### TASK TO CARRY OUT
Copy each line of the data beneath in which the word "personnalisé" appears.

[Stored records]
= = = = = = =

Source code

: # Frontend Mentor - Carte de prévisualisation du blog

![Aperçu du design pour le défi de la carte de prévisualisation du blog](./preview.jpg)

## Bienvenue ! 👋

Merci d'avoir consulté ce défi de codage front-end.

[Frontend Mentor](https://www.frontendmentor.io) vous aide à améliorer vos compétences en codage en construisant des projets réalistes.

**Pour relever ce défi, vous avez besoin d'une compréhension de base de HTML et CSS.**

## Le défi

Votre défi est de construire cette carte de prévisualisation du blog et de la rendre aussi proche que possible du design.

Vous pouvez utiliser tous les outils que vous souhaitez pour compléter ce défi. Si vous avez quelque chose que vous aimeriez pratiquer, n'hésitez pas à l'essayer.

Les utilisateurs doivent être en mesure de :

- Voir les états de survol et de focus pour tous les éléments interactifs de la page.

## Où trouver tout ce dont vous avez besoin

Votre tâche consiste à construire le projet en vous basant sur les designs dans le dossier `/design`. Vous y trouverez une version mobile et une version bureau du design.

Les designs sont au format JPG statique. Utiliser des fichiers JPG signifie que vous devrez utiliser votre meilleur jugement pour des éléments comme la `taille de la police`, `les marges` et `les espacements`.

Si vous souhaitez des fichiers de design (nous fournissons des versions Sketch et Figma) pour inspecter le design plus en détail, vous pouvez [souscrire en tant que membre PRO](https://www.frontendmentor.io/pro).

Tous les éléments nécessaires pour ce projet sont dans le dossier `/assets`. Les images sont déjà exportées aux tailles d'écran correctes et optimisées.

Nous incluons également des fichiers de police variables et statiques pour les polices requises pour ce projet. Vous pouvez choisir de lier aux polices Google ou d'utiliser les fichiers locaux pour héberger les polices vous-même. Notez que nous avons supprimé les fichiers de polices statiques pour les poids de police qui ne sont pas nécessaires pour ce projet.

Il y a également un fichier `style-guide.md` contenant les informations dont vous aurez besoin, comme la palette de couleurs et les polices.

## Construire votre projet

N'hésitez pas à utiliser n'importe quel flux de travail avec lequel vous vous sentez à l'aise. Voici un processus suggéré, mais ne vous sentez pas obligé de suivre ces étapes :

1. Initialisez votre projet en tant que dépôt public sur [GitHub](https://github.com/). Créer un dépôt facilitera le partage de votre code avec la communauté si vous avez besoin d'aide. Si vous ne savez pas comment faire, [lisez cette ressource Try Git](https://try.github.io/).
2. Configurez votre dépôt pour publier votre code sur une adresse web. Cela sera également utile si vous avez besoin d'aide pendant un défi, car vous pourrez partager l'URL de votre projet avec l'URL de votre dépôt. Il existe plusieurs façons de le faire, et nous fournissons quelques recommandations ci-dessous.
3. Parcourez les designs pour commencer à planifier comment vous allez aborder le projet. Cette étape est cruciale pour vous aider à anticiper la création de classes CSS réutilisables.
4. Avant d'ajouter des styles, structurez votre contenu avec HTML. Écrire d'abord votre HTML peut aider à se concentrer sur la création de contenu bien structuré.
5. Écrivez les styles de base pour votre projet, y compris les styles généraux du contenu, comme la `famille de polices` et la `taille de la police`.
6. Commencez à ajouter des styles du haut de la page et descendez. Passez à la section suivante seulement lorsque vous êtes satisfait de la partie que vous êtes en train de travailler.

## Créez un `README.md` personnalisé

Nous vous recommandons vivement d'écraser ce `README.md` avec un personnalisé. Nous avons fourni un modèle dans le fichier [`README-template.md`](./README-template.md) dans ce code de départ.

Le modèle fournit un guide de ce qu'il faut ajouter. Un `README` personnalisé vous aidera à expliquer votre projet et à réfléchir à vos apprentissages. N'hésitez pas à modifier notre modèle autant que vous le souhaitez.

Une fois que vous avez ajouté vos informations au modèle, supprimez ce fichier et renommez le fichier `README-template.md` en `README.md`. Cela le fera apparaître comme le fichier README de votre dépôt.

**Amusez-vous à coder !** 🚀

= = = = = = =

### SOLUTION FOR THIS EXERCISE
## Créez un `README.md` personnalisé
Nous vous recommandons vivement d'écraser ce `README.md` avec un personnalisé. Nous avons fourni un modèle dans le fichier [`README-template.md`](./README-template.md) dans ce code de départ.
Le modèle fournit un guide de ce qu'il faut ajouter. Un `README` personnalisé vous aidera à expliquer votre projet et à réfléchir à vos apprentissages. N'hésitez pas à modifier notre modèle autant que vous le souhaitez.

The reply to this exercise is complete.